## INPUT DATA
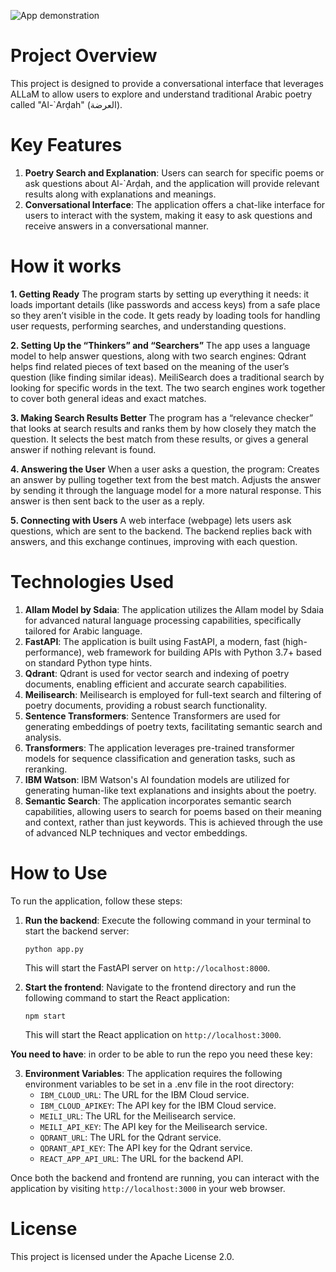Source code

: ![App demonstration](demo.gif)


# Project Overview

This project is designed to provide a conversational interface that leverages ALLaM to allow users to explore and understand traditional Arabic poetry called "Al-`Arḍah" (العرضة). 


# Key Features

1. **Poetry Search and Explanation**: Users can search for specific poems or ask questions about Al-`Arḍah, and the application will provide relevant results along with explanations and meanings.
2. **Conversational Interface**: The application offers a chat-like interface for users to interact with the system, making it easy to ask questions and receive answers in a conversational manner.



# How it works

**1. Getting Ready**
The program starts by setting up everything it needs: it loads important details (like passwords and access keys) from a safe place so they aren’t visible in the code.
It gets ready by loading tools for handling user requests, performing searches, and understanding questions.


**2. Setting Up the “Thinkers” and “Searchers”**
The app uses a language model to help answer questions, along with two search engines:
Qdrant helps find related pieces of text based on the meaning of the user’s question (like finding similar ideas).
MeiliSearch does a traditional search by looking for specific words in the text.
The two search engines work together to cover both general ideas and exact matches.


**3. Making Search Results Better**
The program has a “relevance checker” that looks at search results and ranks them by how closely they match the question.
It selects the best match from these results, or gives a general answer if nothing relevant is found.


**4. Answering the User**
When a user asks a question, the program:
Creates an answer by pulling together text from the best match.
Adjusts the answer by sending it through the language model for a more natural response.
This answer is then sent back to the user as a reply.


**5. Connecting with Users**
A web interface (webpage) lets users ask questions, which are sent to the backend.
The backend replies back with answers, and this exchange continues, improving with each question.


# Technologies Used



1. **Allam Model by Sdaia**: The application utilizes the Allam model by Sdaia for advanced natural language processing capabilities, specifically tailored for Arabic language.
2. **FastAPI**: The application is built using FastAPI, a modern, fast (high-performance), web framework for building APIs with Python 3.7+ based on standard Python type hints.
3. **Qdrant**: Qdrant is used for vector search and indexing of poetry documents, enabling efficient and accurate search capabilities.
4. **Meilisearch**: Meilisearch is employed for full-text search and filtering of poetry documents, providing a robust search functionality.
5. **Sentence Transformers**: Sentence Transformers are used for generating embeddings of poetry texts, facilitating semantic search and analysis.
6. **Transformers**: The application leverages pre-trained transformer models for sequence classification and generation tasks, such as reranking.
7. **IBM Watson**: IBM Watson's AI foundation models are utilized for generating human-like text explanations and insights about the poetry.
8. **Semantic Search**: The application incorporates semantic search capabilities, allowing users to search for poems based on their meaning and context, rather than just keywords. This is achieved through the use of advanced NLP techniques and vector embeddings.

# How to Use

To run the application, follow these steps:

1. **Run the backend**: Execute the following command in your terminal to start the backend server:
   ```
   python app.py
   ```
   This will start the FastAPI server on `http://localhost:8000`.

2. **Start the frontend**: Navigate to the frontend directory and run the following command to start the React application:
   ```
   npm start
   ```
   This will start the React application on `http://localhost:3000`.



 **You need to have**: in order to be able to run the repo you need these key:

3. **Environment Variables**: The application requires the following environment variables to be set in a .env file in the root directory:
   - `IBM_CLOUD_URL`: The URL for the IBM Cloud service.
   - `IBM_CLOUD_APIKEY`: The API key for the IBM Cloud service.
   - `MEILI_URL`: The URL for the Meilisearch service.
   - `MEILI_API_KEY`: The API key for the Meilisearch service.
   - `QDRANT_URL`: The URL for the Qdrant service.
   - `QDRANT_API_KEY`: The API key for the Qdrant service.
   - `REACT_APP_API_URL`: The URL for the backend API.

  



Once both the backend and frontend are running, you can interact with the application by visiting `http://localhost:3000` in your web browser.



# License

This project is licensed under the Apache License 2.0.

## PROBLEM DETAILS
In the listing above, locate the line with "The program starts" and the line with "Qdrant helps find", then extract exactly those lines and every line between them, and nothing more.

## WRITTEN ANSWER
The program starts by setting up everything it needs: it loads important details (like passwords and access keys) from a safe place so they aren’t visible in the code.
It gets ready by loading tools for handling user requests, performing searches, and understanding questions.


**2. Setting Up the “Thinkers” and “Searchers”**
The app uses a language model to help answer questions, along with two search engines:
Qdrant helps find related pieces of text based on the meaning of the user’s question (like finding similar ideas).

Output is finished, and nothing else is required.